Warta LOKAKARYA TRANSLITERASI NAHDLIYIN

Transliterasi Harus Mengacu Tradisi Lisan

Sel, 16 Februari 2010 | 06:11 WIB

Jakarta, NU Online
Rais Syuriyah Pengurus Besar Nahdlatul Ulama (PBNU) menegaskan, transliterasi atau alih-aksara dari Arab ke Latin harus didasarkan pada bacaan Al-Qur’an ketika dilafadlkan dan bukan kata-perkata. Maka transliterasi berdasar pada tradisi lisan yang telah berkembang di masyarakat sejak awal perkembangan Islam di Nusantara tetap harus dipertahankan.

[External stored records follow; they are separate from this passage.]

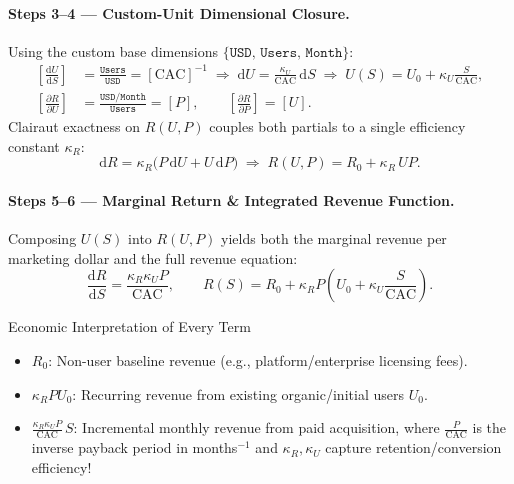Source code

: \documentclass[11pt,a4paper]{article}
\newcommand{\dd}{\mathrm{d}}
\newcommand{\pd}[2]{\frac{\partial #1}{\partial #2}}
\newcommand{\td}[2]{\frac{\dd #1}{\dd #2}}
\newcommand{\dimbr}[1]{\left[#1\right]}
\begin{document}
\paragraph{Steps 3--4 — Custom-Unit Dimensional Closure.}
Using the custom base dimensions $\{\texttt{USD},\, \texttt{Users},\, \texttt{Month}\}$:
\begin{align}
  \dimbr{\td{U}{S}} &= \frac{\texttt{Users}}{\texttt{USD}} = \dimbr{\text{CAC}}^{-1}
  \;\Longrightarrow\; \dd U = \frac{\kappa_U}{\text{CAC}}\,\dd S
  \;\Longrightarrow\; U(S) = U_0 + \kappa_U \frac{S}{\text{CAC}},\\[4pt]
  \dimbr{\pd{R}{U}} &= \frac{\texttt{USD/Month}}{\texttt{Users}} = \dimbr{P},\qquad
  \dimbr{\pd{R}{P}} = \dimbr{U}.
\end{align}
Clairaut exactness on $R(U, P)$ couples both partials to a single efficiency constant $\kappa_R$:
\begin{equation}
  \dd R = \kappa_R\bigl(P\,\dd U + U\,\dd P\bigr)
  \;\Longrightarrow\;
  R(U, P) = R_0 + \kappa_R\, U P.
\end{equation}

\paragraph{Steps 5--6 — Marginal Return \& Integrated Revenue Function.}
Composing $U(S)$ into $R(U, P)$ yields both the marginal revenue per marketing dollar and the full revenue equation:
\begin{equation}
  \td{R}{S} = \frac{\kappa_R \kappa_U P}{\text{CAC}},
  \qquad
  R(S) = R_0 + \kappa_R P \left(U_0 + \kappa_U \frac{S}{\text{CAC}}\right).
\end{equation}

\begin{insightbox}{Economic Interpretation of Every Term}
\begin{itemize}[leftmargin=1.4em,itemsep=2pt]
  \item $R_0$: Non-user baseline revenue (e.g., platform/enterprise licensing fees).
  \item $\kappa_R P U_0$: Recurring revenue from existing organic/initial users $U_0$.
  \item $\frac{\kappa_R \kappa_U P}{\text{CAC}}\,S$: Incremental monthly revenue from paid acquisition, where $\frac{P}{\text{CAC}}$ is the inverse payback period in months$^{-1}$ and $\kappa_R, \kappa_U$ capture retention/conversion efficiency!
\end{itemize}
\end{insightbox}
\end{document}

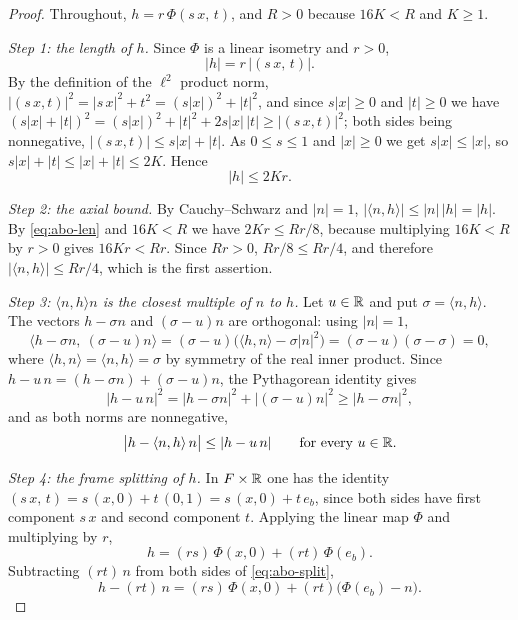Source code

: \begin{proof}
Throughout, $h=r\,\Phi(s\,x,\,t)$, and $R>0$ because $16K<R$ and $K\ge1$.

\emph{Step 1: the length of $h$.}
Since $\Phi$ is a linear isometry and $r>0$,
\[
  |h|=r\,\bigl|(s\,x,\,t)\bigr| .
\]
By the definition of the $\ell^2$ product norm,
$|(s\,x,t)|^2=|s\,x|^2+t^2=(s|x|)^2+|t|^2$, and since $s|x|\ge0$ and $|t|\ge0$ we have
$(s|x|+|t|)^2=(s|x|)^2+|t|^2+2s|x|\,|t|\ge|(s\,x,t)|^2$; both sides being nonnegative,
$|(s\,x,t)|\le s|x|+|t|$. As $0\le s\le1$ and $|x|\ge0$ we get $s|x|\le|x|$, so
$s|x|+|t|\le|x|+|t|\le2K$. Hence
\begin{equation}\label{eq:abo-len}
  |h|\le2Kr .
\end{equation}

\emph{Step 2: the axial bound.}
By Cauchy--Schwarz and $|n|=1$, $|\langle n,h\rangle|\le|n|\,|h|=|h|$. By
\eqref{eq:abo-len} and $16K<R$ we have $2Kr\le Rr/8$, because multiplying $16K<R$ by
$r>0$ gives $16Kr<Rr$. Since $Rr>0$, $Rr/8\le Rr/4$, and therefore
$|\langle n,h\rangle|\le Rr/4$, which is the first assertion.

\emph{Step 3: $\langle n,h\rangle n$ is the closest multiple of $n$ to $h$.}
Let $u\in\R$ and put $\sigma=\langle n,h\rangle$. The vectors $h-\sigma n$ and
$(\sigma-u)n$ are orthogonal: using $|n|=1$,
\[
  \langle h-\sigma n,\ (\sigma-u)n\rangle
   =(\sigma-u)\bigl(\langle h,n\rangle-\sigma|n|^2\bigr)
   =(\sigma-u)(\sigma-\sigma)=0 ,
\]
where $\langle h,n\rangle=\langle n,h\rangle=\sigma$ by symmetry of the real inner
product. Since $h-u\,n=(h-\sigma n)+(\sigma-u)n$, the Pythagorean identity gives
\[
  |h-u\,n|^2=|h-\sigma n|^2+|(\sigma-u)n|^2\ge|h-\sigma n|^2 ,
\]
and as both norms are nonnegative,
\begin{equation}\label{eq:abo-proj}
  \bigl|h-\langle n,h\rangle\,n\bigr|\le|h-u\,n|
  \qquad\text{for every }u\in\R .
\end{equation}

\emph{Step 4: the frame splitting of $h$.}
In $F\times\R$ one has the identity $(s\,x,\,t)=s\,(x,0)+t\,(0,1)=s\,(x,0)+t\,e_b$,
since both sides have first component $s\,x$ and second component $t$. Applying the
linear map $\Phi$ and multiplying by $r$,
\begin{equation}\label{eq:abo-split}
  h=(rs)\,\Phi(x,0)+(rt)\,\Phi(e_b) .
\end{equation}
Subtracting $(rt)\,n$ from both sides of \eqref{eq:abo-split},
\begin{equation}\label{eq:abo-shift}
  h-(rt)\,n=(rs)\,\Phi(x,0)+(rt)\bigl(\Phi(e_b)-n\bigr).
\end{equation}


\end{proof}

Hal itu disampaikan dalam Lokakarya Transliterasi Nahdliyin di kantor PBNU, Jakarta selama dua hari, Senin-Selasa (15-16/2). Acara diadakan oleh Lajnah Ta’lif wan Nasyr (LTN) PBNU dengan mengundang perwakilan LTN Wilayah se-Jawa dan beberapa penerbit di lingkungan NU.<>

“Saya ingin bacaan Al-Qur’an menjadi pedoman utama dalam transliterasi. Jadi transliterasi adalah mengoraliti atau melisankan Al-Qur’an dalam tulisan. Jangan sampai menulis itu juga bisa mengkelirukan bacaan,” kata Kiai Hafidz.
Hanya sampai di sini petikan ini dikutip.